The Calgary-based company said its budget for this year now sits at between $1.8 billion and $2 billion. In mid-December, Cenovus figured it would spend between $2.5 and $2.7 billion, which was already 15 per cent lower than 2014 levels.
“I believe crude oil prices will rebound, but the timing is uncertain. We’re taking the actions we deem prudent to help protect the financial resilience of Cenovus without compromising our future,” said CEO Brian Ferguson in a release.
U.S. benchmark crude for March delivery was at around US$44 a barrel on Wednesday. Cenovus is assuming a US$50.50 price for 2015.
When Cenovus released its initial 2015 budget, crude prices were at US$60 and the company was expecting US$77 West Texas Intermediate crude for 2015. Last summer, crude was well above US$100.
Bearing the brunt of the budget cuts are the bulk of Cenovus’ conventional drilling program in southern Alberta and Saskatchewan and longer-term oilsands projects. Its core Christina Lake and Foster Creek oilsands projects in northeastern Alberta will continue to be funded.
Cenovus expects its total crude production to be between 195,000 and 212,000 barrels a day, slightly lower than the range it predicted back in December.

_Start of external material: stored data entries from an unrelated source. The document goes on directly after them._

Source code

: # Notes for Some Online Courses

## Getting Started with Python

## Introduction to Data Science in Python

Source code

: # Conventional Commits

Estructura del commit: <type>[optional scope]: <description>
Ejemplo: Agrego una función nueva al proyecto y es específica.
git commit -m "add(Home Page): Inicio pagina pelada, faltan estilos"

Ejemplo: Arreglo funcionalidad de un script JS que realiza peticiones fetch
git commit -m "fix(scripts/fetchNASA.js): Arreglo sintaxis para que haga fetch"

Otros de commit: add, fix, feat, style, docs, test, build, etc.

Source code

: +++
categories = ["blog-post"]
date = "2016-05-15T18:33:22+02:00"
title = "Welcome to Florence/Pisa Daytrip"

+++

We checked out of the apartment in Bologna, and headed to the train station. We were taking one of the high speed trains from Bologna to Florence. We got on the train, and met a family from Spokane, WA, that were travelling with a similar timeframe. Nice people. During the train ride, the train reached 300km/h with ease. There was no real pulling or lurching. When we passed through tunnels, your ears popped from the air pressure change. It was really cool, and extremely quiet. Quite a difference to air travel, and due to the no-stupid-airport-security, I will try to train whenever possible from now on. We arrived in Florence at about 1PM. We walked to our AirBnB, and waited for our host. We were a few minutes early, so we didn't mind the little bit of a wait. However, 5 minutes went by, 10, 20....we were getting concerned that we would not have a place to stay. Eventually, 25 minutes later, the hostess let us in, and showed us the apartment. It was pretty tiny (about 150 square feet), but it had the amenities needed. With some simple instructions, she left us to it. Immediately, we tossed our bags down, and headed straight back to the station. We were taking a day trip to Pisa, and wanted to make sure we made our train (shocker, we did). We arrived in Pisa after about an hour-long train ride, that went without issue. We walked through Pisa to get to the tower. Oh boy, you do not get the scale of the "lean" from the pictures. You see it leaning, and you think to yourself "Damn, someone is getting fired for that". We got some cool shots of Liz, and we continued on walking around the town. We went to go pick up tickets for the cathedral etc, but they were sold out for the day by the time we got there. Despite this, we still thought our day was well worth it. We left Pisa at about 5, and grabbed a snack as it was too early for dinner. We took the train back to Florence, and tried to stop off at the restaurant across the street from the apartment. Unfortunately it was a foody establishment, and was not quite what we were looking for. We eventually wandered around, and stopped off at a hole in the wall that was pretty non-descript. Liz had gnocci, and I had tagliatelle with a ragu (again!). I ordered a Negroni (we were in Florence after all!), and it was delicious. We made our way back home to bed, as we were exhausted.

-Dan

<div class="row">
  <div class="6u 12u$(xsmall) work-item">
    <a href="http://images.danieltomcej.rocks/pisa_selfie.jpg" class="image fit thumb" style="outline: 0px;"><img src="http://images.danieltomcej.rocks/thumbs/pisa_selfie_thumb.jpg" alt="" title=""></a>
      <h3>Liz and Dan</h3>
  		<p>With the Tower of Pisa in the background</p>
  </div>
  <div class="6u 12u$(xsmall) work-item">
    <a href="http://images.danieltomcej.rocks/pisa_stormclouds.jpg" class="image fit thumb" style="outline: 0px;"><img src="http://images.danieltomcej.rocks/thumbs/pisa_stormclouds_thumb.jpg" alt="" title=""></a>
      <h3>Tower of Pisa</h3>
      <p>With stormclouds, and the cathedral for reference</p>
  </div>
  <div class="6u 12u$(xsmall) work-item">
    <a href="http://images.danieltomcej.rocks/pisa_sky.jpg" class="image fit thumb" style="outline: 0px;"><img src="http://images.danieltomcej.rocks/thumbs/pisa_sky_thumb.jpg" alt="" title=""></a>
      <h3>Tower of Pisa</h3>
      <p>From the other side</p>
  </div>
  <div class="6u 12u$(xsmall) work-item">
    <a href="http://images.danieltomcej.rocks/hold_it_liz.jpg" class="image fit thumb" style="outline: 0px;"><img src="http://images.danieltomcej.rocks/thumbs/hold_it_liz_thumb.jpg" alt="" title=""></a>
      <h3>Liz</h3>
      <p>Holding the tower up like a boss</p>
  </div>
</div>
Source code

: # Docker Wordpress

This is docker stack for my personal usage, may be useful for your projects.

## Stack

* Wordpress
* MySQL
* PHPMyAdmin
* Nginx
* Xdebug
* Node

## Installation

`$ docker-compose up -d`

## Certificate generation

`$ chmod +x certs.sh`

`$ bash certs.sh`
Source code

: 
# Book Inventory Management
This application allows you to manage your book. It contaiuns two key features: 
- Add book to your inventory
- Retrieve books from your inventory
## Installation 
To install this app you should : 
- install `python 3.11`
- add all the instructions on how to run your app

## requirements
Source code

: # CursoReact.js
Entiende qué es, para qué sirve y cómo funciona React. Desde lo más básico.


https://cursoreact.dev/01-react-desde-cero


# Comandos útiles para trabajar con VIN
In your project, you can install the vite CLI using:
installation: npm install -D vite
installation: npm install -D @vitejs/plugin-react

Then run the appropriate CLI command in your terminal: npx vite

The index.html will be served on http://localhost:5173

The company plans to shuffle its employees within the company to better align with its spending plans. Its contract workforce will be reduced, but it didn’t say by how much.
Ferguson said there could be some silver lining in the downturn.
“As a result of the dramatic slowdown across the energy sector, we expect to see continued reductions in demand for labour, service and materials. This should create potential opportunities for us to drive improvements in our cost structure.”
Cenovus shares were off by about three per cent at $28.90 on the Toronto Stock Exchange around mid-day Wednesday.
“Cenovus is one of the growth entities in the oilsands space, so to push out growth further in time will weigh on the stock,” CIBC World Markets analyst Arthur Grayfer wrote in a note to clients.
The firm has been mulling options for its royalty land holdings in Alberta. Grayfer sees Cenovus selling them rather than spinning them out into a new publicly traded entity, much how Encana Corp. (TSX:ECA) created PrairieSky Royalty Ltd. (TSX:PSK) last year. He said the land is likely worth around $900 million.
Cenovus is not the first major oilsands player to rewrite its 2015 budget in the face of lower crude prices. Earlier this month, Canadian Natural Resources Ltd. (TSX:CNQ) reduced its 2015 budget by $2.4 billion. Suncor Energy Inc. (TSX:SU) has reduced its workforce by 1,000 and its budget by $1 billion.